● Activity
Among the entries below, find the lines that hold the word "backup" and report them.

[[ Available data open ]]

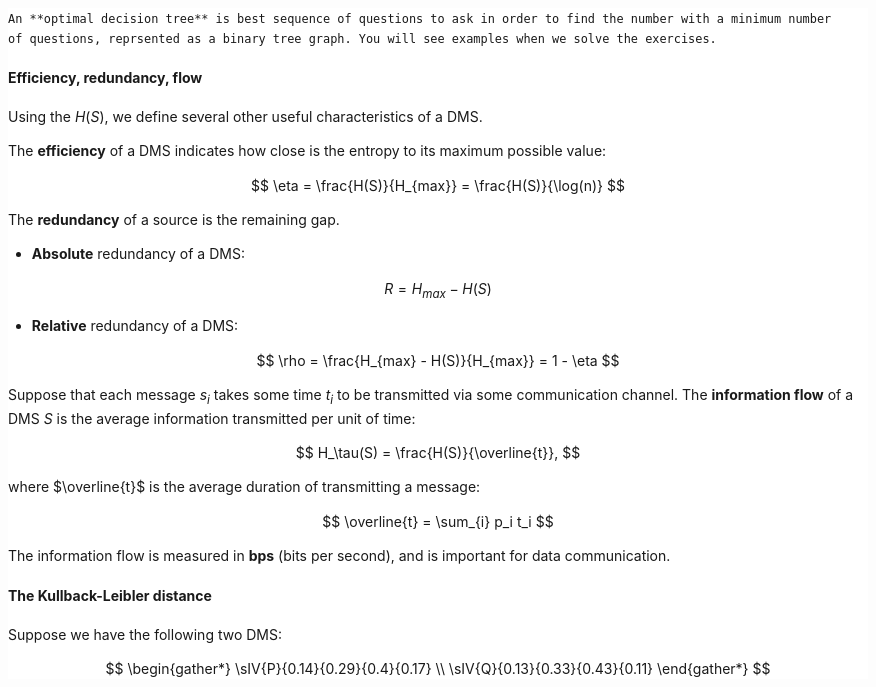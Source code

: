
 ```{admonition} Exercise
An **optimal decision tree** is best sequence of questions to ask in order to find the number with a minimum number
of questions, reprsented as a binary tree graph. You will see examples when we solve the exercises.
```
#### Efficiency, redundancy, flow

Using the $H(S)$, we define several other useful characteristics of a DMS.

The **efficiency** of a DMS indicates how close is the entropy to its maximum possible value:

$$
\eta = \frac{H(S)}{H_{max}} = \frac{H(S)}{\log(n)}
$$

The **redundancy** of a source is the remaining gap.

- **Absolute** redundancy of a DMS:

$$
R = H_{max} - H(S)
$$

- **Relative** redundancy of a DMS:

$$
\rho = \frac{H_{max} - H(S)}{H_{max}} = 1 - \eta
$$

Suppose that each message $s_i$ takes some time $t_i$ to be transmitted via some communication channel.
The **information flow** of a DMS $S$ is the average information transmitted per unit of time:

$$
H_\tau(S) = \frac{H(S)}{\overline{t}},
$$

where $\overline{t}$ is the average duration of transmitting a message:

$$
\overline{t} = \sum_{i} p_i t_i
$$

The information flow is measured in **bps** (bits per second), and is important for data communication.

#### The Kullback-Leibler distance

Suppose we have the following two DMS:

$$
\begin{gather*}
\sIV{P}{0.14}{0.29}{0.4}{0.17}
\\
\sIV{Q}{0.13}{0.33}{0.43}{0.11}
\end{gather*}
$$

[[ Available data closed ]]
[[ Available data open ]]

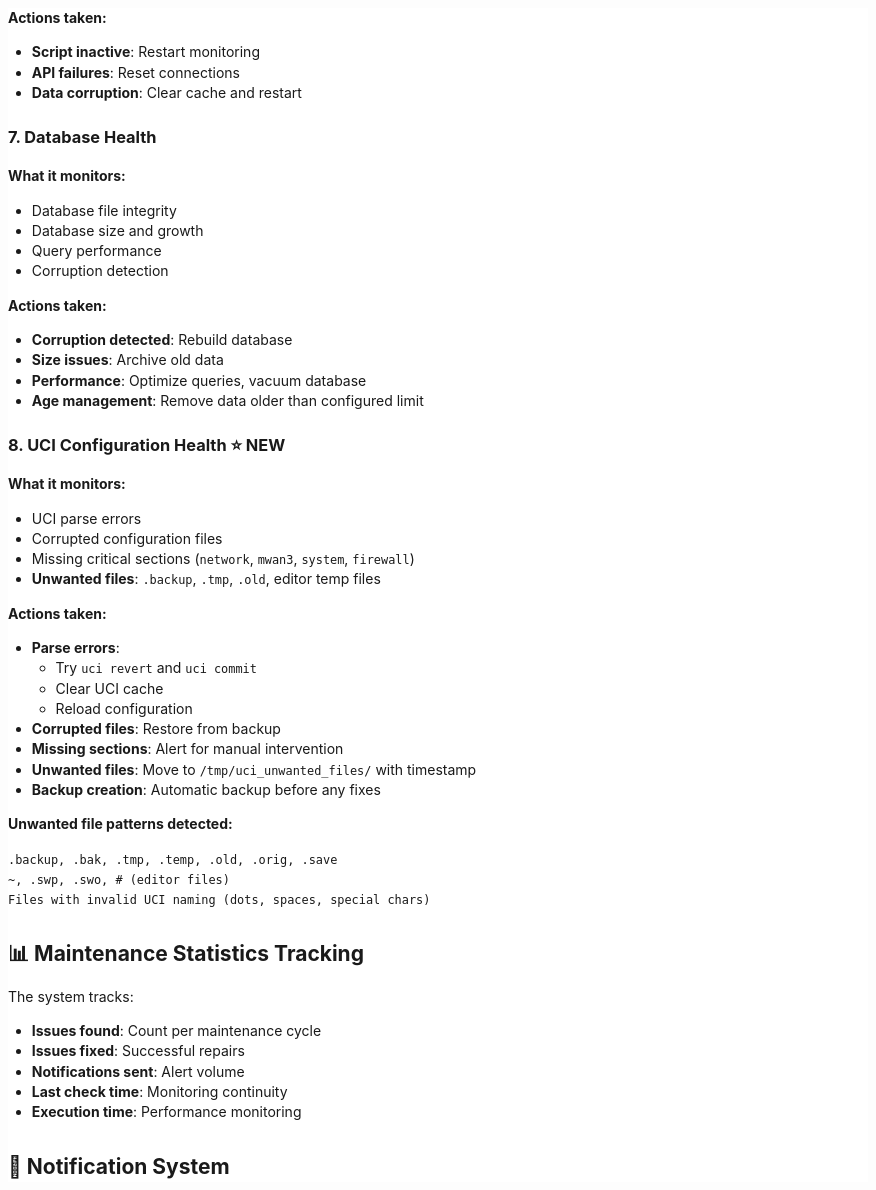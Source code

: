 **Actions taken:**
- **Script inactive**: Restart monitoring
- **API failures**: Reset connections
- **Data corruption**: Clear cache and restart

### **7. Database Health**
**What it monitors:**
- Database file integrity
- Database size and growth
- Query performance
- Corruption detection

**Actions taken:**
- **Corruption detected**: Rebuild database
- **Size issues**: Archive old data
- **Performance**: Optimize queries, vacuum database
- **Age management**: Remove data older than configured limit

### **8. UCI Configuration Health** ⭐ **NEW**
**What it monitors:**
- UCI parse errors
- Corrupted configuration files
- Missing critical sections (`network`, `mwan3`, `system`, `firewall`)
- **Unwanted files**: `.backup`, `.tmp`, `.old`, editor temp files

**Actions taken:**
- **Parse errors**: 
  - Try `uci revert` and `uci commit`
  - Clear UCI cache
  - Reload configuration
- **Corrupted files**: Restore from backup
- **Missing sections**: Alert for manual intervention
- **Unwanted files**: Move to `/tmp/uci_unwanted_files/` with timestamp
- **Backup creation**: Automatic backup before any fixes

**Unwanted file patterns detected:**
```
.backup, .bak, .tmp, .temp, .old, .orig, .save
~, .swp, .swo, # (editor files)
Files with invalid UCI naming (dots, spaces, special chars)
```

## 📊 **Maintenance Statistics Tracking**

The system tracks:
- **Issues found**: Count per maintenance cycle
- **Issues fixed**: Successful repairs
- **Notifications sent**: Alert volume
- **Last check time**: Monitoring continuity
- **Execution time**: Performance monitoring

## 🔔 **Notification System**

[[ Available data closed ]]

● Response box
- **Unwanted files**: `.backup`, `.tmp`, `.old`, editor temp files
- **Corrupted files**: Restore from backup
- **Backup creation**: Automatic backup before any fixes
.backup, .bak, .tmp, .temp, .old, .orig, .save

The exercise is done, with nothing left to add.